Saturday, June 4, 2005

Need to Determine Medical Decision-Making Capacity: Surrogates as well as Patients

There is more work for the physician to do when attempting to establish a medical decision for a patient who is incapacitated to make decisions but who has a surrogate, designated or not. The physician must now determine whether the surrogate has the capacity to make a medical decision for the patient. Specifically this means whether the surrogate is cognitively, medically and emotionally able to make a decision as honest substituted judgment or in the true best interest of the patient, free of self-interest or other various conflicts of interest. [A substituted judgment is the act of making a decision based on knowledge of the values and preferences of the patient and not what the surrogate would have wanted if they were in the patient’s position. If these are not known, then the surrogate must make a decision in the patient’s best interests, that is, a decision that would most likely contribute maximally to the patient’s benefit or what an average, reasonable person might decide.]


K.A. Bramstedt writing an article in Internal Medicine Journal 2003; 33: 257–259 titled “Questioning the decision-making capacity of surrogates” gives an example of her own experience and discusses the approaches to deal with this responsibility. Interestingly, she points out, in the following excerpt, the weakness of substituted judgment by the surrogate. (Her resource references are deleted in this excerpt. Read the original article for details.)

“Research has shown that the presence of documented patient health-care preferences such as an AdvanceDirective, or even prior verbal discussions between the surrogate and patient do not automatically facilitate substituted judgment by an appointed surrogate. Frequently, surrogates project their own values and health-care preferences into their decision-making for the patients for whom they are decisionally responsible. Friends and family functioning as surrogates tend to overestimate, while physicians tend to underestimate, the amount of medical intervention the patient would want. However, studies have also shown that patients believe that their appointed surrogates will
indeed act according to their written or spoken wishes. Whether patient, physician or surrogate, people tend to believe that others are likely to behave as they do; thus their decisions for others are frequently projections of their own values and preferences Substituted judgment is thus difficult for surrogates to perform and therefore unlikely to be realized, despite the wishes of patients.


However, in her conclusion, she does not feel that substituted judgement is “fatally flawed” but is useful and “might be aided by descriptively written advance care plans, and by research generating methods to better convey the descriptive information to surrogates for their substituted judgment activities.”

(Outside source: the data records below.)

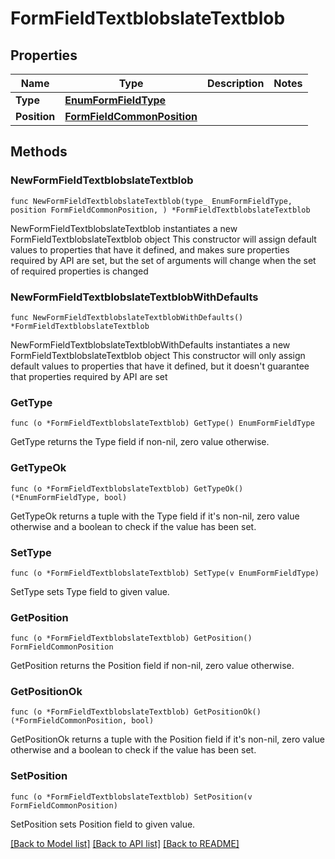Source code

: # FormFieldTextblobslateTextblob

## Properties

Name | Type | Description | Notes
------------ | ------------- | ------------- | -------------
**Type** | [**EnumFormFieldType**](EnumFormFieldType.md) |  | 
**Position** | [**FormFieldCommonPosition**](FormFieldCommonPosition.md) |  | 

## Methods

### NewFormFieldTextblobslateTextblob

`func NewFormFieldTextblobslateTextblob(type_ EnumFormFieldType, position FormFieldCommonPosition, ) *FormFieldTextblobslateTextblob`

NewFormFieldTextblobslateTextblob instantiates a new FormFieldTextblobslateTextblob object
This constructor will assign default values to properties that have it defined,
and makes sure properties required by API are set, but the set of arguments
will change when the set of required properties is changed

### NewFormFieldTextblobslateTextblobWithDefaults

`func NewFormFieldTextblobslateTextblobWithDefaults() *FormFieldTextblobslateTextblob`

NewFormFieldTextblobslateTextblobWithDefaults instantiates a new FormFieldTextblobslateTextblob object
This constructor will only assign default values to properties that have it defined,
but it doesn't guarantee that properties required by API are set

### GetType

`func (o *FormFieldTextblobslateTextblob) GetType() EnumFormFieldType`

GetType returns the Type field if non-nil, zero value otherwise.

### GetTypeOk

`func (o *FormFieldTextblobslateTextblob) GetTypeOk() (*EnumFormFieldType, bool)`

GetTypeOk returns a tuple with the Type field if it's non-nil, zero value otherwise
and a boolean to check if the value has been set.

### SetType

`func (o *FormFieldTextblobslateTextblob) SetType(v EnumFormFieldType)`

SetType sets Type field to given value.


### GetPosition

`func (o *FormFieldTextblobslateTextblob) GetPosition() FormFieldCommonPosition`

GetPosition returns the Position field if non-nil, zero value otherwise.

### GetPositionOk

`func (o *FormFieldTextblobslateTextblob) GetPositionOk() (*FormFieldCommonPosition, bool)`

GetPositionOk returns a tuple with the Position field if it's non-nil, zero value otherwise
and a boolean to check if the value has been set.

### SetPosition

`func (o *FormFieldTextblobslateTextblob) SetPosition(v FormFieldCommonPosition)`

SetPosition sets Position field to given value.



[[Back to Model list]](../README.md#documentation-for-models) [[Back to API list]](../README.md#documentation-for-api-endpoints) [[Back to README]](../README.md)


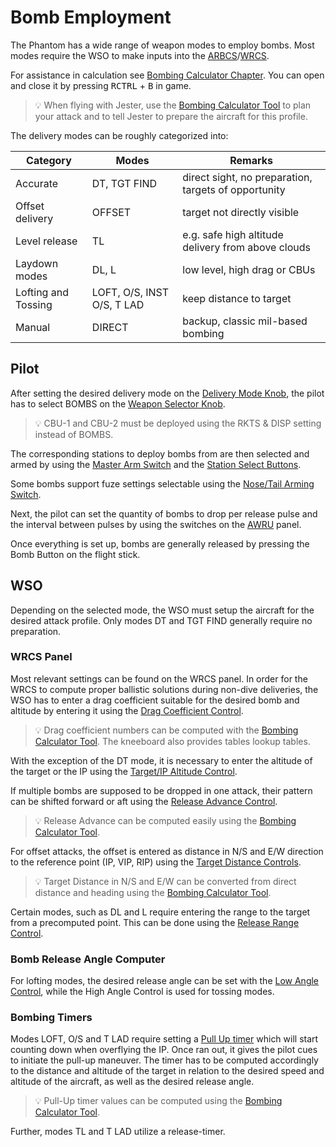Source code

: # Bomb Employment

The Phantom has a wide range of weapon modes to employ bombs. Most modes require
the WSO to make inputs into the
[ARBCS](../../../../systems/weapon_systems/arbcs.md)/[WRCS](../../../../systems/weapon_systems/wrcs.md).

For assistance in calculation see
[Bombing Calculator Chapter](../../../../dcs/bombing_computer.md). You can open
and close it by pressing <kbd>RCTRL</kbd> + <kbd>B</kbd> in game.

> 💡 When flying with Jester, use the
> [Bombing Calculator Tool](../../../../dcs/bombing_computer.md) to plan your
> attack and to tell Jester to prepare the aircraft for this profile.

The delivery modes can be roughly categorized into:

| Category            | Modes                      | Remarks                                              |
| ------------------- | -------------------------- | ---------------------------------------------------- |
| Accurate            | DT, TGT FIND               | direct sight, no preparation, targets of opportunity |
| Offset delivery     | OFFSET                     | target not directly visible                          |
| Level release       | TL                         | e.g. safe high altitude delivery from above clouds   |
| Laydown modes       | DL, L                      | low level, high drag or CBUs                         |
| Lofting and Tossing | LOFT, O/S, INST O/S, T LAD | keep distance to target                              |
| Manual              | DIRECT                     | backup, classic mil-based bombing                    |

## Pilot

After setting the desired delivery mode on the
[Delivery Mode Knob](../../../../cockpit/pilot/weapon_management.md#delivery-mode-knob),
the pilot has to select BOMBS on the
[Weapon Selector Knob](../../../../cockpit/pilot/weapon_management.md#weapon-selector-knob).

> 💡 CBU-1 and CBU-2 must be deployed using the RKTS & DISP setting instead of
> BOMBS.

The corresponding stations to deploy bombs from are then selected and armed by
using the
[Master Arm Switch](../../../../cockpit/pilot/weapon_management.md#master-arm-switch)
and the
[Station Select Buttons](../../../../cockpit/pilot/weapon_management.md#station-select-buttons).

Some bombs support fuze settings selectable using the
[Nose/Tail Arming Switch](../../../../cockpit/pilot/weapon_management.md#nosetail-arming-switch).

Next, the pilot can set the quantity of bombs to drop per release pulse and the
interval between pulses by using the switches on the
[AWRU](../../../../cockpit/pilot/weapon_management.md#aircraft-weapons-release-unit)
panel.

Once everything is set up, bombs are generally released by pressing the Bomb
Button on the flight stick.

## WSO

Depending on the selected mode, the WSO must setup the aircraft for the desired
attack profile. Only modes DT and TGT FIND generally require no preparation.

### WRCS Panel

Most relevant settings can be found on the WRCS panel. In order for the WRCS to
compute proper ballistic solutions during non-dive deliveries, the WSO has to
enter a drag coefficient suitable for the desired bomb and altitude by entering
it using the
[Drag Coefficient Control](../../../../cockpit/wso/right_console/center_section.md#drag-coefficient-control).

> 💡 Drag coefficient numbers can be computed with the
> [Bombing Calculator Tool](../../../../dcs/bombing_computer.md). The kneeboard
> also provides tables lookup tables.

With the exception of the DT mode, it is necessary to enter the altitude of the
target or the IP using the
[Target/IP Altitude Control](../../../../cockpit/wso/right_console/center_section.md#targetip-altitude-control).

If multiple bombs are supposed to be dropped in one attack, their pattern can be
shifted forward or aft using the
[Release Advance Control](../../../../cockpit/wso/right_console/center_section.md#release-advance-control).

> 💡 Release Advance can be computed easily using the
> [Bombing Calculator Tool](../../../dcs/bombing_computer.md).

For offset attacks, the offset is entered as distance in N/S and E/W direction
to the reference point (IP, VIP, RIP) using the
[Target Distance Controls](../../../../cockpit/wso/right_console/center_section.md#target-distance-controls).

> 💡 Target Distance in N/S and E/W can be converted from direct distance and
> heading using the [Bombing Calculator Tool](../../../dcs/bombing_computer.md).

Certain modes, such as DL and L require entering the range to the target from a
precomputed point. This can be done using the
[Release Range Control](../../../../cockpit/wso/right_console/center_section.md#release-range-control).

### Bomb Release Angle Computer

For lofting modes, the desired release angle can be set with the
[Low Angle Control](../../../../cockpit/wso/right_sub_panel.md#bomb-release-angle-computer),
while the High Angle Control is used for tossing modes.

### Bombing Timers

Modes LOFT, O/S and T LAD require setting a
[Pull Up timer](../../../../cockpit/wso/right_sub_panel.md#bombing-timers) which
will start counting down when overflying the IP. Once ran out, it gives the
pilot cues to initiate the pull-up maneuver. The timer has to be computed
accordingly to the distance and altitude of the target in relation to the
desired speed and altitude of the aircraft, as well as the desired release
angle.

> 💡 Pull-Up timer values can be computed using the
> [Bombing Calculator Tool](../../../dcs/bombing_computer.md).

Further, modes TL and T LAD utilize a release-timer.
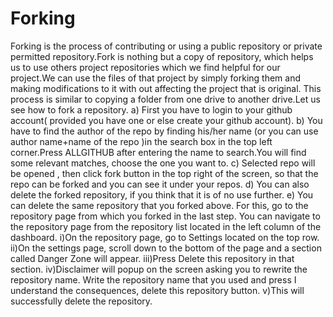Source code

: # Forking
Forking is the process of contributing or using  a public repository or private permitted repository.Fork is nothing but a copy of repository, which helps us to use others project repositories which we find helpful for our project.We can use the files of that project by simply forking them and making modifications to it with out affecting the project that is original.
This process is similar to copying a folder from one drive to another drive.Let us see how to fork a repository.
  a) First you have to login to your github account( provided you have one or else create your github account).
  b) You have to find the author of the repo by finding his/her name (or you can use author name+name of the repo )in the search box in the top left corner.Press ALLGITHUB          after entering the name to search.You will find some relevant matches, choose the one you want to.
  c) Selected repo will be opened , then click fork button in the top right of the screen, so that the repo can be forked and you can see it under your repos.
  d) You can also delete the forked repository, if you think that it is of no use further.
  e) You can delete the same repository that you forked above. For this, go to the repository page from which you forked in the last step. You can navigate to the                    repository page from the repository list located in the left column of the dashboard.
     i)On the repository page, go to Settings located on the top row.
     ii)On the settings page, scroll down to the bottom of the page and a section called Danger Zone will appear.
     iii)Press Delete this repository in that section.
     iv)Disclaimer will popup on the screen asking you to rewrite the repository name. Write the repository name that you used and press I understand the consequences, delete           this repository button.
     v)This will successfully delete the repository.
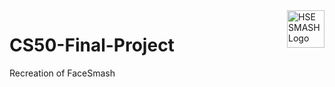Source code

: <a href='https://secure-island-71749.herokuapp.com'>
    <img src='https://github.com/Snowfighter/CS50-Final-Project/blob/master/media/logo.png' alt='HSE SMASH Logo' title='HSE SMASH' align='right' height='60'/>
</a>

# CS50-Final-Project
Recreation of FaceSmash
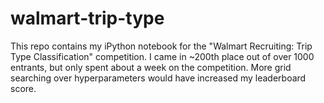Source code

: # walmart-trip-type

This repo contains my iPython notebook for the "Walmart Recruiting: Trip Type Classification" competition.  I came in ~200th place out of over 1000 entrants, but only spent about a week on the competition.  More grid searching over hyperparameters would have increased my leaderboard score.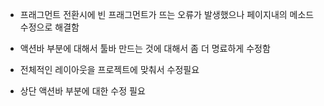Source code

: - 프래그먼트 전환시에 빈 프래그먼트가 뜨는 오류가 발생했으나 페이지내의 메소드 수정으로 해결함
- 액션바 부분에 대해서 툴바 만드는 것에 대해서 좀 더 명료하게 수정함

- 전체적인 레이아웃을 프로젝트에 맞춰서 수정필요
- 상단 액션바 부분에 대한 수정 필요

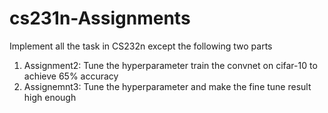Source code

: # cs231n-Assignments

Implement all the task in CS232n except the following two parts 

1. Assignment2: Tune the hyperparameter train the convnet on cifar-10 to achieve 65% accuracy
2. Assignemnt3: Tune the hyperparameter and make the fine tune result high enough
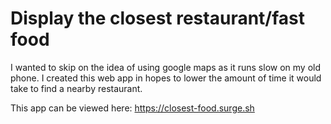 # Display the closest restaurant/fast food  

I wanted to skip on the idea of using google maps as it runs slow on my old phone. I created this web app in hopes to lower the amount of time it would take to find a nearby restaurant.

This app can be viewed here: https://closest-food.surge.sh
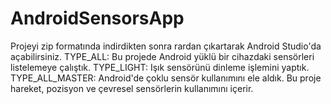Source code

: # AndroidSensorsApp
Projeyi zip formatında indirdikten sonra rardan çıkartarak Android Studio'da açabilirsiniz. 
TYPE_ALL: Bu projede Android yüklü bir cihazdaki sensörleri listelemeye çalıştık.
TYPE_LIGHT: Işık sensörünü dinleme işlemini yaptık.
TYPE_ALL_MASTER: Android'de çoklu sensör kullanımını ele aldık. Bu proje hareket, pozisyon ve çevresel sensörlerin kullanımını içerir.
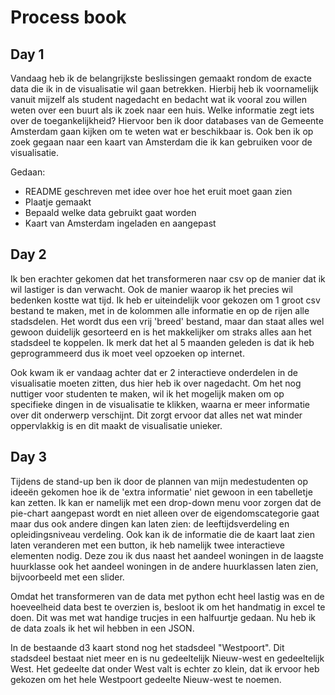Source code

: # Process book
## Day 1
Vandaag heb ik de belangrijkste beslissingen gemaakt rondom de exacte data die ik in de visualisatie wil gaan betrekken. Hierbij heb ik voornamelijk vanuit mijzelf als student nagedacht en bedacht wat ik vooral zou willen weten over een buurt als ik zoek naar een huis. Welke informatie zegt iets over de toegankelijkheid? Hiervoor ben ik door databases van de Gemeente Amsterdam gaan kijken om te weten wat er beschikbaar is. Ook ben ik op zoek gegaan naar een kaart van Amsterdam die ik kan gebruiken voor de visualisatie.

Gedaan:
- README geschreven met idee over hoe het eruit moet gaan zien
- Plaatje gemaakt
- Bepaald welke data gebruikt gaat worden
- Kaart van Amsterdam ingeladen en aangepast

## Day 2
Ik ben erachter gekomen dat het transformeren naar csv op de manier dat ik wil lastiger is dan verwacht. Ook de manier waarop ik het precies wil bedenken kostte wat tijd. Ik heb er uiteindelijk voor gekozen om 1 groot csv bestand te maken, met in de kolommen alle informatie en op de rijen alle stadsdelen. Het wordt dus een vrij 'breed' bestand, maar dan staat alles wel gewoon duidelijk gesorteerd en is het makkelijker om straks alles aan het stadsdeel te koppelen. Ik merk dat het al 5 maanden geleden is dat ik heb geprogrammeerd dus ik moet veel opzoeken op internet.

Ook kwam ik er vandaag achter dat er 2 interactieve onderdelen in de visualisatie moeten zitten, dus hier heb ik over nagedacht. Om het nog nuttiger voor studenten te maken, wil ik het mogelijk maken om op specifieke dingen in de visualisatie te klikken, waarna er meer informatie over dit onderwerp verschijnt. Dit zorgt ervoor dat alles net wat minder oppervlakkig is en dit maakt de visualisatie unieker.

## Day 3
Tijdens de stand-up ben ik door de plannen van mijn medestudenten op ideeën gekomen hoe ik de 'extra informatie' niet gewoon in een tabelletje kan zetten. Ik kan er namelijk met een drop-down menu voor zorgen dat de pie-chart aangepast wordt en niet alleen over de eigendomscategorie gaat maar dus ook andere dingen kan laten zien: de leeftijdsverdeling en opleidingsniveau verdeling. Ook kan ik de informatie die de kaart laat zien laten veranderen met een button, ik heb namelijk twee interactieve elementen nodig. Deze zou ik dus naast het aandeel woningen in de laagste huurklasse ook het aandeel woningen in de andere huurklassen laten zien, bijvoorbeeld met een slider.

Omdat het transformeren van de data met python echt heel lastig was en de hoeveelheid data best te overzien is, besloot ik om het handmatig in excel te doen. Dit was met wat handige trucjes in een halfuurtje gedaan. Nu heb ik de data zoals ik het wil hebben in een JSON.

In de bestaande d3 kaart stond nog het stadsdeel "Westpoort". Dit stadsdeel bestaat niet meer en is nu gedeeltelijk Nieuw-west en gedeeltelijk West. Het gedeelte dat onder West valt is echter zo klein, dat ik ervoor heb gekozen om het hele Westpoort gedeelte Nieuw-west te noemen.
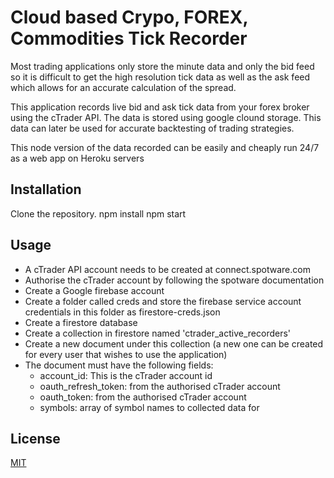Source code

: # Cloud based Crypo, FOREX, Commodities Tick Recorder

Most trading applications only store the minute data and only the bid feed so it is difficult to get the high resolution tick data as well as the ask feed which allows for an accurate calculation of the spread.

This application records live bid and ask tick data from your forex broker using the cTrader API. The data is stored using google clound storage. This data can later be used for accurate backtesting of trading strategies.

This node version of the data recorded can be easily and cheaply run 24/7 as a web app on Heroku servers

## Installation

Clone the repository.
npm install
npm start

## Usage

- A cTrader API account needs to be created at connect.spotware.com
- Authorise the cTrader account by following the spotware documentation
- Create a Google firebase account
- Create a folder called creds and store the firebase service account credentials in this folder as firestore-creds.json
- Create a firestore database
- Create a collection in firestore named 'ctrader_active_recorders'
- Create a new document under this collection (a new one can be created for every user that wishes to use the application)
- The document must have the following fields:
  - account_id: This is the cTrader account id
  - oauth_refresh_token: from the authorised cTrader account
  - oauth_token: from the authorised cTrader account
  - symbols: array of symbol names to collected data for

## License
[MIT](https://choosealicense.com/licenses/mit/)
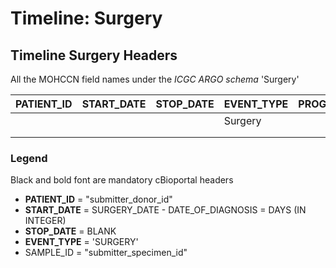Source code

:# Timeline: Surgery

## Timeline Surgery Headers

All the MOHCCN field names under the _ICGC ARGO schema_ 'Surgery'

<table><thead><tr><th width="146">PATIENT_ID</th><th width="145">START_DATE</th><th width="128">STOP_DATE</th><th width="142">EVENT_TYPE</th><th width="152">PROGRAM_ID</th><th width="268">SUBMITTER_TREATMENT_ID</th><th width="316">SURGERY_REFERENCE_DATABASE</th><th width="322">SURGERY_REFERENCE_IDENTIFIER</th><th width="172">SURGERY_TYPE</th><th width="166">SURGERY_SITE</th><th width="209">SURGERY_LOCATION</th><th width="189">TUMOUR_LENGTH</th><th width="185">TUMOUR_WIDTH</th><th width="297">GREATEST_DIMENSION_TUMOUR</th><th width="203">TUMOUR_FOCALITY</th><th width="332">RESIDUAL_TUMOUR_CLASSIFICATION</th><th width="255">MARGIN_TYPES_INVOLVED</th><th width="295">MARGIN_TYPES_NOT_INVOLVED</th><th width="299">MARGIN_TYPES_NOT_ASSESSED</th><th width="279">LYMPHOVASCULAR_INVASION</th><th width="225">PERINEURAL_INVASION</th><th></th></tr></thead><tbody><tr><td></td><td></td><td></td><td>Surgery</td><td></td><td></td><td></td><td></td><td></td><td></td><td></td><td></td><td></td><td></td><td></td><td></td><td></td><td></td><td></td><td></td><td></td><td></td></tr><tr><td></td><td></td><td></td><td></td><td></td><td></td><td></td><td></td><td></td><td></td><td></td><td></td><td></td><td></td><td></td><td></td><td></td><td></td><td></td><td></td><td></td><td></td></tr><tr><td></td><td></td><td></td><td></td><td></td><td></td><td></td><td></td><td></td><td></td><td></td><td></td><td></td><td></td><td></td><td></td><td></td><td></td><td></td><td></td><td></td><td></td></tr></tbody></table>

### Legend

Black and bold font are mandatory cBioportal headers

* **PATIENT\_ID** = "submitter\_donor\_id"
* **START\_DATE** = SURGERY\_DATE - DATE\_OF\_DIAGNOSIS = DAYS (IN INTEGER)
* **STOP\_DATE** = BLANK
* **EVENT\_TYPE** = 'SURGERY'
* SAMPLE\_ID = "submitter\_specimen\_id"
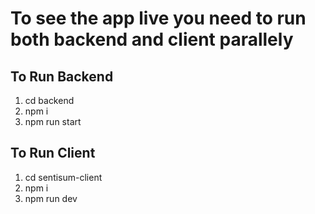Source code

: # To see the app live you need to run both backend and client parallely
## To Run Backend
1. cd backend
2. npm i
3. npm run start

## To Run Client
1. cd sentisum-client
2. npm i
3. npm run dev
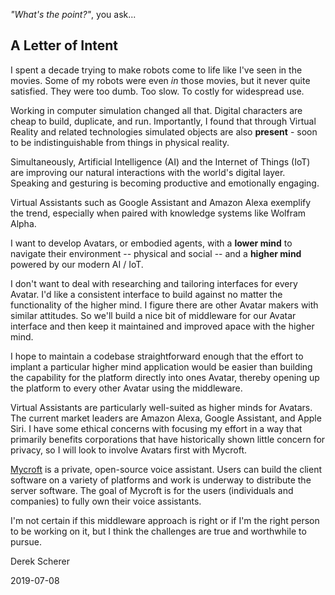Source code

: *"What's the point?"*,  you ask...

## A Letter of Intent

I spent a decade trying to make robots come to life like I've seen in the movies. Some of my robots were even *in* those movies, but it never quite satisfied. They were too dumb. Too slow. To costly for widespread use.

Working in computer simulation changed all that. Digital characters are cheap to build, duplicate, and run. Importantly, I found that through Virtual Reality and related technologies simulated objects are also **present** - soon to be indistinguishable from things in physical reality.

Simultaneously, Artificial Intelligence (AI) and the Internet of Things (IoT) are improving our natural interactions with the world's digital layer. Speaking and gesturing is becoming productive and emotionally engaging.

Virtual Assistants such as Google Assistant and Amazon Alexa exemplify the trend, especially when paired with knowledge systems like Wolfram Alpha.

I want to develop Avatars, or embodied agents, with a **lower mind** to navigate their environment -- physical and social -- and a **higher mind** powered by our modern AI / IoT.

I don't want to deal with researching and tailoring interfaces for every Avatar. I'd like a consistent interface to build against no matter the functionality of the higher mind. I figure there are other Avatar makers with similar attitudes. So we'll build a nice bit of middleware for our Avatar interface and then keep it maintained and improved apace with the higher mind.

I hope to maintain a codebase straightforward enough that the effort to implant a particular higher mind application would be easier than building the capability for the platform directly into ones Avatar, thereby opening up the platform to every other Avatar using the middleware.

Virtual Assistants are particularly well-suited as higher minds for Avatars. The current market leaders are Amazon Alexa, Google Assistant, and Apple Siri. I have some ethical concerns with focusing my effort in a way that primarily benefits corporations that have historically shown little concern for privacy, so I will look to involve Avatars first with Mycroft.

[Mycroft](https://mycroft.ai/) is a private, open-source voice assistant.  Users can build the client software on a variety of platforms and work is underway to distribute the server software. The goal of Mycroft is for the users (individuals and companies) to fully own their voice assistants.

I'm not certain if this middleware approach is right or if I'm the right person to be working on it, but I think the challenges are true and worthwhile to pursue.

Derek Scherer

2019-07-08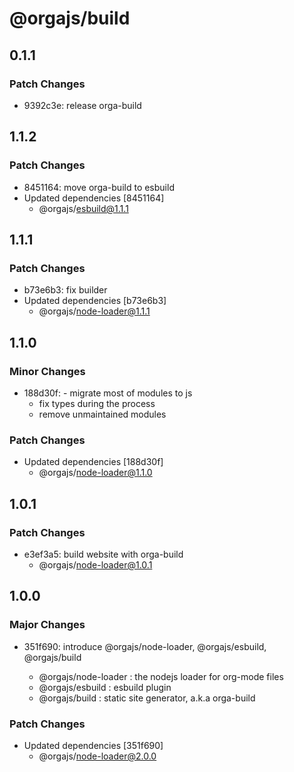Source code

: # @orgajs/build

## 0.1.1

### Patch Changes

- 9392c3e: release orga-build

## 1.1.2

### Patch Changes

- 8451164: move orga-build to esbuild
- Updated dependencies [8451164]
  - @orgajs/esbuild@1.1.1

## 1.1.1

### Patch Changes

- b73e6b3: fix builder
- Updated dependencies [b73e6b3]
  - @orgajs/node-loader@1.1.1

## 1.1.0

### Minor Changes

- 188d30f: - migrate most of modules to js
  - fix types during the process
  - remove unmaintained modules

### Patch Changes

- Updated dependencies [188d30f]
  - @orgajs/node-loader@1.1.0

## 1.0.1

### Patch Changes

- e3ef3a5: build website with orga-build
  - @orgajs/node-loader@1.0.1

## 1.0.0

### Major Changes

- 351f690: introduce @orgajs/node-loader, @orgajs/esbuild, @orgajs/build

  - @orgajs/node-loader : the nodejs loader for org-mode files
  - @orgajs/esbuild : esbuild plugin
  - @orgajs/build : static site generator, a.k.a orga-build

### Patch Changes

- Updated dependencies [351f690]
  - @orgajs/node-loader@2.0.0
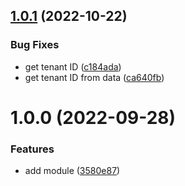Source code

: ## [1.0.1](https://github.com/data-platform-hq/terraform-azurerm-key-vault/compare/v1.0.0...v1.0.1) (2022-10-22)


### Bug Fixes

* get tenant ID ([c184ada](https://github.com/data-platform-hq/terraform-azurerm-key-vault/commit/c184adadcdea2ba02bf5826fea5c0fc34b32b72b))
* get tenant ID from data ([ca640fb](https://github.com/data-platform-hq/terraform-azurerm-key-vault/commit/ca640fb03c8439eccd055cd42a1eece08d7f5ebd))

# 1.0.0 (2022-09-28)


### Features

* add module ([3580e87](https://github.com/data-platform-hq/terraform-azurerm-key-vault/commit/3580e875845c302818656ca3363f1964eee80b01))
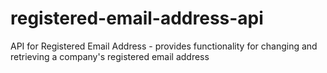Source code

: # registered-email-address-api
API for Registered Email Address - provides functionality for changing and retrieving a company's registered email address
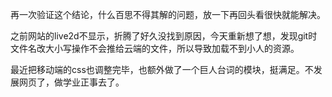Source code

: 再一次验证这个结论，什么百思不得其解的问题，放一下再回头看很快就能解决。

之前网站的live2d不显示，折腾了好久没找到原因，今天重新想了想，发现git时文件名改大小写操作不会推给云端的文件，所以导致加载不到小人的资源。

最近把移动端的css也调整完毕，也额外做了一个巨人台词的模块，挺满足。不发展网页了，做学业正事去了。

In previous postings, I have mentioned this responsibility of the physician to evaluate the surrogate as part of considering the surrogate’s request. The physician, of course, has neither the time nor resources to turn into a private detective with regard to the surrogate’s motives for the decision. However, taking a little time to communicate with the surrogate and evaluate the surrogate’s responses to questions dealing with the basis or rationale for the decision or request may be sufficient for either physician confidence or concern about the surrogate. If there is concern about the capacity of the surrogate, the physician has the duty to take this into consideration before writing orders. It may require the physician to look to another surrogate, have the assistance of an ethics committee or even involve the courts. Any questions? ..Maurice.